▸ Task goal
Please repeat every record exactly, leaving out any pictures.

▸ Task input
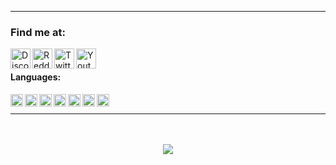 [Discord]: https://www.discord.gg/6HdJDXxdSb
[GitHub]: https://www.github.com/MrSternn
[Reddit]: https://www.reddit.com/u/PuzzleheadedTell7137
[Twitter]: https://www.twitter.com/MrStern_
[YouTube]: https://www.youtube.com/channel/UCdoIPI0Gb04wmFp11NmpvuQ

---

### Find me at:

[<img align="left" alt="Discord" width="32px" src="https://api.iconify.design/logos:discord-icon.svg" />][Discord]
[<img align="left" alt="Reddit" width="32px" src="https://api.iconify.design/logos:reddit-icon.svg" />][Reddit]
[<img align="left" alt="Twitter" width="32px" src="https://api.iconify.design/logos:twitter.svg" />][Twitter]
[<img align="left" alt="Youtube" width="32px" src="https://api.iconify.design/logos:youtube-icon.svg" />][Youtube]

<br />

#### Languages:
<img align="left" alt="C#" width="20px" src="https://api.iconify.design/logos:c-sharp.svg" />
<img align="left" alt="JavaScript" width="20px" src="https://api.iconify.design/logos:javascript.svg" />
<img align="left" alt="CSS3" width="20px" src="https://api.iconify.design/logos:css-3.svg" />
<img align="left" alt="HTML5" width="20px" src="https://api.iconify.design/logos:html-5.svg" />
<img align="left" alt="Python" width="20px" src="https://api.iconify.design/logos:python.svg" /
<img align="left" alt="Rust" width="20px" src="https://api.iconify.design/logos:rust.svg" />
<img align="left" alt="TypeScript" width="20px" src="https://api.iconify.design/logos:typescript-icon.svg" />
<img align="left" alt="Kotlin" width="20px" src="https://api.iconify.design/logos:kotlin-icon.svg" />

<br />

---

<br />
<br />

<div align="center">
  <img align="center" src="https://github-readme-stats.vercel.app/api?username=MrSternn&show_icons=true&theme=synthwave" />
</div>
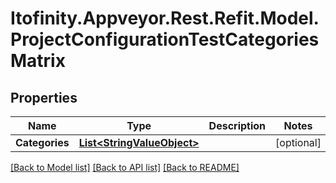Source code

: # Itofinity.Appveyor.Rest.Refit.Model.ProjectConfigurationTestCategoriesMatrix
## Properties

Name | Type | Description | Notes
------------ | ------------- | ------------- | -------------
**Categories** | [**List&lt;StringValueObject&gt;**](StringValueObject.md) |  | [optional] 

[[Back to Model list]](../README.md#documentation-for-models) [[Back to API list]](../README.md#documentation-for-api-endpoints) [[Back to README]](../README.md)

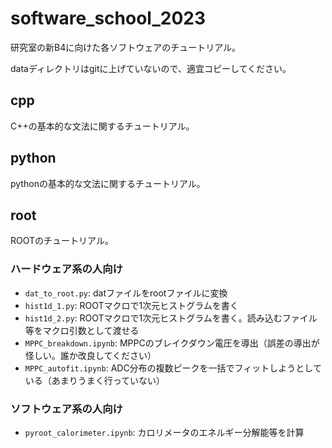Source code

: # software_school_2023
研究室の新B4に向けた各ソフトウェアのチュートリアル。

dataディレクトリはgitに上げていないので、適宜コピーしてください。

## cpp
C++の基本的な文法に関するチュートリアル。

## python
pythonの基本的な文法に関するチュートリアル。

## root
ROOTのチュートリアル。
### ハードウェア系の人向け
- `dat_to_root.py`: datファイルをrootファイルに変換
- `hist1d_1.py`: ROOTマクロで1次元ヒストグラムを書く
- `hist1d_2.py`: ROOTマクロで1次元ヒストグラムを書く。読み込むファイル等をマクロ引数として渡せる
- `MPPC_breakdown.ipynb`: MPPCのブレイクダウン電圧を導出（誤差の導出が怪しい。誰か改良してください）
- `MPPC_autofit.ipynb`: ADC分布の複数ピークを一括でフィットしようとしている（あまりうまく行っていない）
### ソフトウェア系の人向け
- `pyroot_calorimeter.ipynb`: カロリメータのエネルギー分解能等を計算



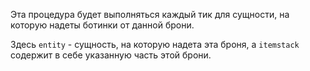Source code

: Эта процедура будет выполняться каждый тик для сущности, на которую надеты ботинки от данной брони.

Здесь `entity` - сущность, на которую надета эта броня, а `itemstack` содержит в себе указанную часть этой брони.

▸ Solution for this task
 [Discord]: https://www.discord.gg/6HdJDXxdSb
[GitHub]: https://www.github.com/MrSternn
[Reddit]: https://www.reddit.com/u/PuzzleheadedTell7137
[Twitter]: https://www.twitter.com/MrStern_
[YouTube]: https://www.youtube.com/channel/UCdoIPI0Gb04wmFp11NmpvuQ

---

### Find me at:

[<img align="left" alt="Discord" width="32px" src="https://api.iconify.design/logos:discord-icon.svg" />][Discord]
[<img align="left" alt="Reddit" width="32px" src="https://api.iconify.design/logos:reddit-icon.svg" />][Reddit]
[<img align="left" alt="Twitter" width="32px" src="https://api.iconify.design/logos:twitter.svg" />][Twitter]
[<img align="left" alt="Youtube" width="32px" src="https://api.iconify.design/logos:youtube-icon.svg" />][Youtube]

<br />

#### Languages:
<img align="left" alt="C#" width="20px" src="https://api.iconify.design/logos:c-sharp.svg" />
<img align="left" alt="JavaScript" width="20px" src="https://api.iconify.design/logos:javascript.svg" />
<img align="left" alt="CSS3" width="20px" src="https://api.iconify.design/logos:css-3.svg" />
<img align="left" alt="HTML5" width="20px" src="https://api.iconify.design/logos:html-5.svg" />
<img align="left" alt="Python" width="20px" src="https://api.iconify.design/logos:python.svg" /
<img align="left" alt="Rust" width="20px" src="https://api.iconify.design/logos:rust.svg" />
<img align="left" alt="TypeScript" width="20px" src="https://api.iconify.design/logos:typescript-icon.svg" />
<img align="left" alt="Kotlin" width="20px" src="https://api.iconify.design/logos:kotlin-icon.svg" />

<br />

---

<br />
<br />

<div align="center">
  <img align="center" src="https://github-readme-stats.vercel.app/api?username=MrSternn&show_icons=true&theme=synthwave" />
</div>
Source code

: # Itofinity.Appveyor.Rest.Refit.Model.ProjectConfigurationTestCategoriesMatrix
## Properties

Name | Type | Description | Notes
------------ | ------------- | ------------- | -------------
**Categories** | [**List&lt;StringValueObject&gt;**](StringValueObject.md) |  | [optional] 

[[Back to Model list]](../README.md#documentation-for-models) [[Back to API list]](../README.md#documentation-for-api-endpoints) [[Back to README]](../README.md)

Source code

: # software_school_2023
研究室の新B4に向けた各ソフトウェアのチュートリアル。

dataディレクトリはgitに上げていないので、適宜コピーしてください。

## cpp
C++の基本的な文法に関するチュートリアル。

## python
pythonの基本的な文法に関するチュートリアル。

## root
ROOTのチュートリアル。
### ハードウェア系の人向け
- `dat_to_root.py`: datファイルをrootファイルに変換
- `hist1d_1.py`: ROOTマクロで1次元ヒストグラムを書く
- `hist1d_2.py`: ROOTマクロで1次元ヒストグラムを書く。読み込むファイル等をマクロ引数として渡せる
- `MPPC_breakdown.ipynb`: MPPCのブレイクダウン電圧を導出（誤差の導出が怪しい。誰か改良してください）
- `MPPC_autofit.ipynb`: ADC分布の複数ピークを一括でフィットしようとしている（あまりうまく行っていない）
### ソフトウェア系の人向け
- `pyroot_calorimeter.ipynb`: カロリメータのエネルギー分解能等を計算



Source code

: Эта процедура будет выполняться каждый тик для сущности, на которую надеты ботинки от данной брони.

Здесь `entity` - сущность, на которую надета эта броня, а `itemstack` содержит в себе указанную часть этой брони.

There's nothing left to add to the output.